Witthoeft can’t have expected this response. Before January 6, her daughter was a frustrated U.S. Air Force veteran and QAnon conspiracist in her mid-30s who owned a struggling pool supply company outside of San Diego, California. Babbitt had recently been sued by her short-term business lender and was the target of a court protection order from her husband’s ex-girlfriend, whom she rear-ended three times with her car after a verbal altercation in 2016.

Then, inspired by Trump, she stormed the U.S. Capitol, convinced that the 2020 election had been stolen from him. Video footage from that day reportedly shows Babbitt helping fellow rioters shatter the glass pane on a door leading to the Speaker’s Lobby, where several members of Congress were huddling for safety. Babbitt cuts a slight figure, exaggerated by the Trump flag that streams behind her like a cape, as she gets lifted into the breach and shot by a Capitol police officer.

Babbitt’s death has become a cause célèbre on the right, in part because her death was among the worst and most sensational outcomes of that day — she was one of five people killed and it was caught on camera, her mouth gushing blood as she fell into the crowd. But the furor has been turbocharged by Trump, who has recast her as a patriot-martyr and has transformed her death into one of the many tenuously connected grievances that inflame his base and keep him relevant.
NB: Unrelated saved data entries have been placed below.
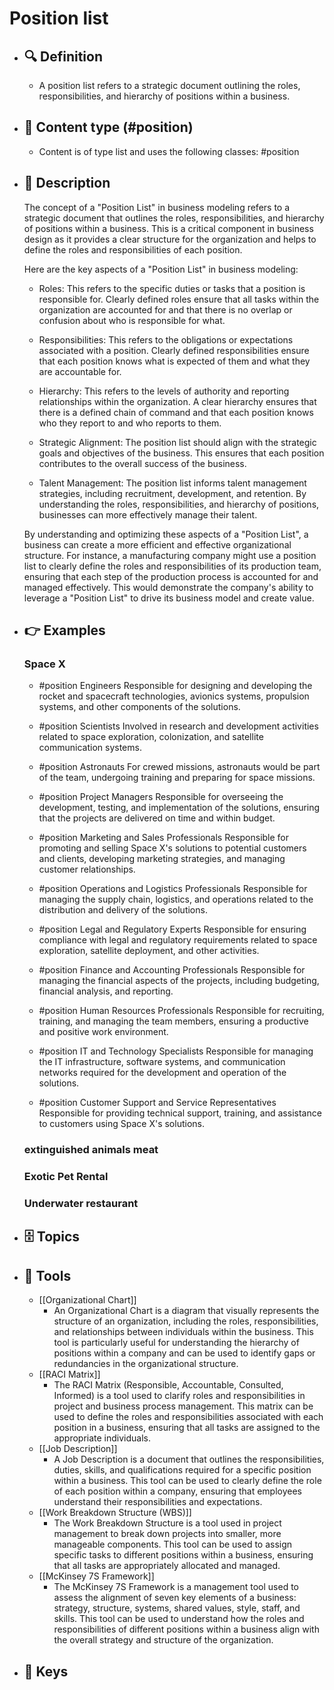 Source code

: # Position list
- ## 🔍 Definition
  - A position list refers to a strategic document outlining the roles, responsibilities, and hierarchy of positions within a business.
- ## 📰 Content type (#position)
  - Content is of type list and uses the following classes: #position

- ## 📖 Description
  The concept of a "Position List" in business modeling refers to a strategic document that outlines the roles, responsibilities, and hierarchy of positions within a business. This is a critical component in business design as it provides a clear structure for the organization and helps to define the roles and responsibilities of each position. 
  
  Here are the key aspects of a "Position List" in business modeling:
  
  - Roles: This refers to the specific duties or tasks that a position is responsible for. Clearly defined roles ensure that all tasks within the organization are accounted for and that there is no overlap or confusion about who is responsible for what.
  
  - Responsibilities: This refers to the obligations or expectations associated with a position. Clearly defined responsibilities ensure that each position knows what is expected of them and what they are accountable for.
  
  - Hierarchy: This refers to the levels of authority and reporting relationships within the organization. A clear hierarchy ensures that there is a defined chain of command and that each position knows who they report to and who reports to them.
  
  - Strategic Alignment: The position list should align with the strategic goals and objectives of the business. This ensures that each position contributes to the overall success of the business.
  
  - Talent Management: The position list informs talent management strategies, including recruitment, development, and retention. By understanding the roles, responsibilities, and hierarchy of positions, businesses can more effectively manage their talent.
  
  By understanding and optimizing these aspects of a "Position List", a business can create a more efficient and effective organizational structure. For instance, a manufacturing company might use a position list to clearly define the roles and responsibilities of its production team, ensuring that each step of the production process is accounted for and managed effectively. This would demonstrate the company's ability to leverage a "Position List" to drive its business model and create value.
- ## 👉 Examples
  ### Space X
  - #position Engineers
  Responsible for designing and developing the rocket and spacecraft technologies, avionics systems, propulsion systems, and other components of the solutions.
  
  - #position Scientists
  Involved in research and development activities related to space exploration, colonization, and satellite communication systems.
  
  - #position Astronauts
  For crewed missions, astronauts would be part of the team, undergoing training and preparing for space missions.
  
  - #position Project Managers
  Responsible for overseeing the development, testing, and implementation of the solutions, ensuring that the projects are delivered on time and within budget.
  
  - #position Marketing and Sales Professionals
  Responsible for promoting and selling Space X's solutions to potential customers and clients, developing marketing strategies, and managing customer relationships.
  
  - #position Operations and Logistics Professionals
  Responsible for managing the supply chain, logistics, and operations related to the distribution and delivery of the solutions.
  
  - #position Legal and Regulatory Experts
  Responsible for ensuring compliance with legal and regulatory requirements related to space exploration, satellite deployment, and other activities.
  
  - #position Finance and Accounting Professionals
  Responsible for managing the financial aspects of the projects, including budgeting, financial analysis, and reporting.
  
  - #position Human Resources Professionals
  Responsible for recruiting, training, and managing the team members, ensuring a productive and positive work environment.
  
  - #position IT and Technology Specialists
  Responsible for managing the IT infrastructure, software systems, and communication networks required for the development and operation of the solutions.
  
  - #position Customer Support and Service Representatives
  Responsible for providing technical support, training, and assistance to customers using Space X's solutions.
  
  ### 
  
  ### extinguished animals meat
  
  ### Exotic Pet Rental
  
  ### Underwater restaurant
  
- ## 🗄️ Topics
  
- ## 🧰 Tools
  - [[Organizational Chart]]
    - An Organizational Chart is a diagram that visually represents the structure of an organization, including the roles, responsibilities, and relationships between individuals within the business. This tool is particularly useful for understanding the hierarchy of positions within a company and can be used to identify gaps or redundancies in the organizational structure.
  - [[RACI Matrix]]
    - The RACI Matrix (Responsible, Accountable, Consulted, Informed) is a tool used to clarify roles and responsibilities in project and business process management. This matrix can be used to define the roles and responsibilities associated with each position in a business, ensuring that all tasks are assigned to the appropriate individuals.
  - [[Job Description]]
    - A Job Description is a document that outlines the responsibilities, duties, skills, and qualifications required for a specific position within a business. This tool can be used to clearly define the role of each position within a company, ensuring that employees understand their responsibilities and expectations.
  - [[Work Breakdown Structure (WBS)]]
    - The Work Breakdown Structure is a tool used in project management to break down projects into smaller, more manageable components. This tool can be used to assign specific tasks to different positions within a business, ensuring that all tasks are appropriately allocated and managed.
  - [[McKinsey 7S Framework]]
    - The McKinsey 7S Framework is a management tool used to assess the alignment of seven key elements of a business: strategy, structure, systems, shared values, style, staff, and skills. This tool can be used to understand how the roles and responsibilities of different positions within a business align with the overall strategy and structure of the organization.
- ## 🔑 Keys
  
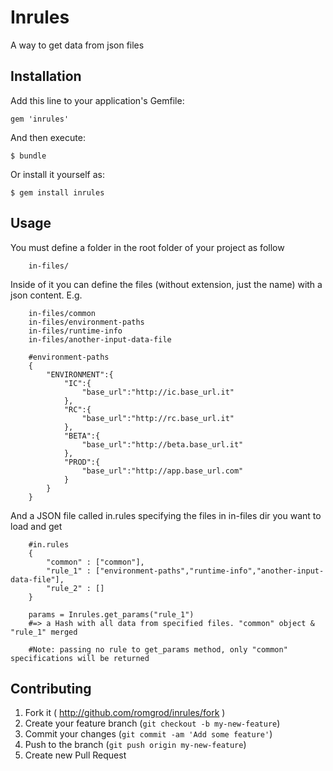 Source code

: # Inrules

A way to get data from json files

## Installation

Add this line to your application's Gemfile:

    gem 'inrules'

And then execute:

    $ bundle

Or install it yourself as:

    $ gem install inrules

## Usage

You must define a folder in the root folder of your project as follow
		
		in-files/

Inside of it you can define the files (without extension, just the name) with a json content. E.g.
		
		in-files/common
		in-files/environment-paths
		in-files/runtime-info
		in-files/another-input-data-file

		#environment-paths
		{
			"ENVIRONMENT":{
				"IC":{
					"base_url":"http://ic.base_url.it"
				},
				"RC":{
					"base_url":"http://rc.base_url.it"
				},
				"BETA":{
					"base_url":"http://beta.base_url.it"
				},
				"PROD":{
					"base_url":"http://app.base_url.com"
				}
			}
		}


And a JSON file called in.rules specifying the files in in-files dir you want to load and get

		#in.rules
		{
			"common" : ["common"],
			"rule_1" : ["environment-paths","runtime-info","another-input-data-file"],
			"rule_2" : []
		}
		
		params = Inrules.get_params("rule_1")
		#=> a Hash with all data from specified files. "common" object & "rule_1" merged

		#Note: passing no rule to get_params method, only "common" specifications will be returned

## Contributing

1. Fork it ( http://github.com/romgrod/inrules/fork )
2. Create your feature branch (`git checkout -b my-new-feature`)
3. Commit your changes (`git commit -am 'Add some feature'`)
4. Push to the branch (`git push origin my-new-feature`)
5. Create new Pull Request
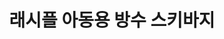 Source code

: ---
title: 래시플 아동용 방수 스키바지
price: 27,800
stars: 4.5
reviews: (2075)
image_url: https://thumbnail10.coupangcdn.com/thumbnails/remote/230x230ex/image/retail/images/178246977662356-769c504b-f031-49b9-99e6-be749e6e90c1.jpg
--- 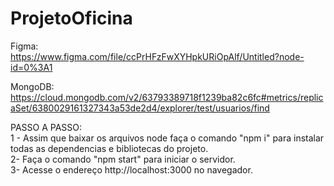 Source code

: # ProjetoOficina
 
Figma: <br>
https://www.figma.com/file/ccPrHFzFwXYHpkURiOpAlf/Untitled?node-id=0%3A1

MongoDB: <br>
https://cloud.mongodb.com/v2/63793389718f1239ba82c6fc#metrics/replicaSet/6380029161327343a53de2d4/explorer/test/usuarios/find

PASSO A PASSO:<br> 
 1 - Assim que baixar os arquivos node faça o comando "npm i" para instalar todas as dependencias e bibliotecas do projeto.<br>
 2- Faça o comando "npm start" para iniciar o servidor.<br>
 3- Acesse o endereço http://localhost:3000 no navegador.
He called on Sunday for a “fair and nonpartisan investigation” into her death, months after the Justice Department cleared the cop who killed her of wrongdoing.

I don’t know if Witthoeft has any misgivings about Trump using her daughter in this self-serving way, but her behavior hints at why he’s drawn to her — she looks like a grieving mother in frantic search of answers. Opportunists on the right have been happy to make her feel important, all while feeding her unfounded suspicion that something’s being hidden from her about Babbitt’s death.

In a conversation with Dinesh D’Souza on his podcast in August, Witthoeft described her daily phone calls to Democratic lawmakers on Capitol Hill (“Nancy Pelosi I have called no less than a dozen times”) and to Republican ones in the San Diego area, none of which has yielded the answers she’s looking for. She’s been trying to figure out why an “ambush” was carried out against Babbitt — the term used in the $10 million wrongful death lawsuit she filed against the Capitol Police — while rejecting what, by most accounts, is the clear explanation: that her daughter was killed while participating in a mob attack on sitting members of Congress. It has become incomprehensible, to Witthoeft, that the reticence of lawmakers to tell her more is due less to some hidden plot than a lack of more to tell.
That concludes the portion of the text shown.